## RECORDS TO USE
********************

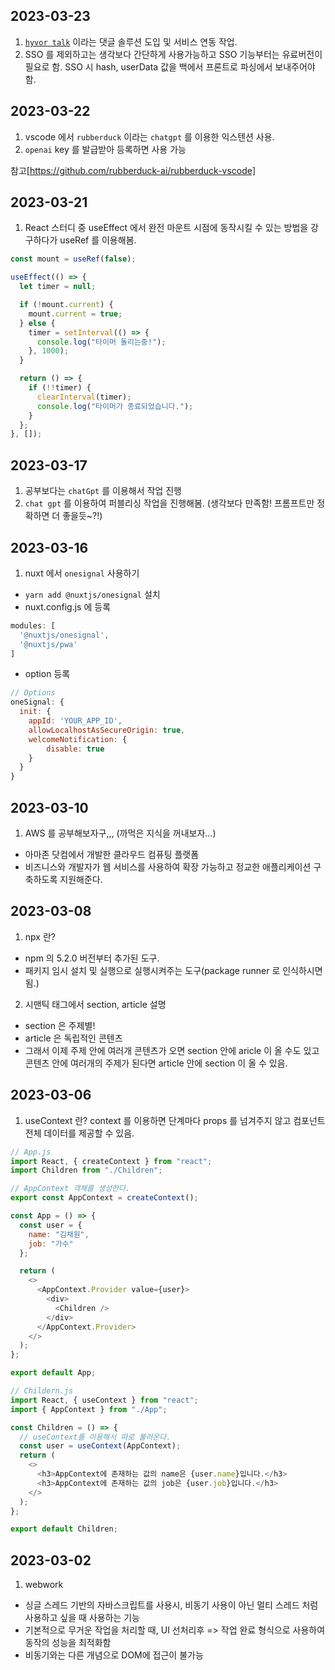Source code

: ## 2023-03-23
1. [`hyvor talk`](https://talk.hyvor.com/) 이라는 댓글 솔루션 도입 및 서비스 연동 작업.
2. SSO 를 제외하고는 생각보다 간단하게 사용가능하고 SSO 기능부터는 유료버전이 필요로 함. SSO 시 hash, userData 값을 백에서 프론트로 파싱에서 보내주어야함.

## 2023-03-22
1. vscode 에서 `rubberduck` 이라는 `chatgpt` 를 이용한 익스텐션 사용.
2. `openai` key 를 발급받아 등록하면 사용 가능

참고[https://github.com/rubberduck-ai/rubberduck-vscode]

## 2023-03-21
1. React 스터디 중 useEffect 에서 완전 마운트 시점에 동작시킬 수 있는 방법을 강구하다가 useRef 를 이용해봄.

```js
const mount = useRef(false);

useEffect(() => {
  let timer = null;

  if (!mount.current) {
    mount.current = true;
  } else {
    timer = setInterval(() => {
      console.log("타이머 돌리는중!");
    }, 1000);
  }

  return () => {
    if (!!timer) {
      clearInterval(timer);
      console.log("타이머가 종료되었습니다.");
    }
  };
}, []);

```

## 2023-03-17
1. 공부보다는 `chatGpt` 를 이용해서 작업 진행
2. `chat gpt` 를 이용하여 퍼블리싱 작업을 진행해봄. (생각보다 만족함! 프롬프트만 정확하면 더 좋을듯~?!)

## 2023-03-16
1. nuxt 에서 `onesignal` 사용하기
- `yarn add @nuxtjs/onesignal` 설치
- nuxt.config.js 에 등록
```js
modules: [
  '@nuxtjs/onesignal',
  '@nuxtjs/pwa'
]
```
- option 등록
```js
// Options
oneSignal: {
  init: {
    appId: 'YOUR_APP_ID',
    allowLocalhostAsSecureOrigin: true,
    welcomeNotification: {
        disable: true
    }
  }
}
```

## 2023-03-10
1. AWS 를 공부해보자구,,, (까먹은 지식을 꺼내보자...)
- 아마존 닷컴에서 개발한 클라우드 컴퓨팅 플랫폼
- 비즈니스와 개발자가 웹 서비스를 사용하여 확장 가능하고 정교한 애플리케이션 구축하도록 지원해준다.

## 2023-03-08
1. npx 란?
- npm 의 5.2.0 버전부터 추가된 도구.
- 패키지 임시 설치 및 실행으로 실행시켜주는 도구(package runner 로 인식하시면 됨.)

2. 시맨틱 태그에서 section, article 설명
- section 은 주제별!
- article 은 독립적인 콘텐츠
- 그래서 이제 주제 안에 여러개 콘텐츠가 오면 section 안에 aricle 이 올 수도 있고 콘텐츠 안에 여러개의 주제가 된다면 article 안에 section 이 올 수 있음.

## 2023-03-06
1. useContext 란?
context 를 이용하면 단계마다 props 를 넘겨주지 않고 컴포넌트 전체 데이터를 제공할 수 있음.

```js
// App.js
import React, { createContext } from "react";
import Children from "./Children";

// AppContext 객체를 생성한다.
export const AppContext = createContext();

const App = () => {
  const user = {
    name: "김채원",
    job: "가수"
  };

  return (
    <>
      <AppContext.Provider value={user}>
        <div>
          <Children />
        </div>
      </AppContext.Provider>
    </>
  );
};

export default App;
```

```js
// Childern.js
import React, { useContext } from "react";
import { AppContext } from "./App";

const Children = () => {
  // useContext를 이용해서 따로 불러온다.
  const user = useContext(AppContext);
  return (
    <>
      <h3>AppContext에 존재하는 값의 name은 {user.name}입니다.</h3>
      <h3>AppContext에 존재하는 값의 job은 {user.job}입니다.</h3>
    </>
  );
};

export default Children;
```

## 2023-03-02

1. webwork
- 싱글 스레드 기반의 자바스크립트를 사용시, 비동기 사용이 아닌 멀티 스레드 처럼 사용하고 싶을 때 사용하는 기능
- 기본적으로 무거운 작업을 처리할 때, UI 선처리후 => 작업 완료 형식으로 사용하여 동작의 성능을 최적화함
- 비동기와는 다른 개념으로 DOM에 접근이 불가능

********************

## WHAT THE TASK ASKS
Copy every line where the word "rubberduck" is present in the entries above.

## EXERCISE OUTPUT
1. vscode 에서 `rubberduck` 이라는 `chatgpt` 를 이용한 익스텐션 사용.
참고[https://github.com/rubberduck-ai/rubberduck-vscode]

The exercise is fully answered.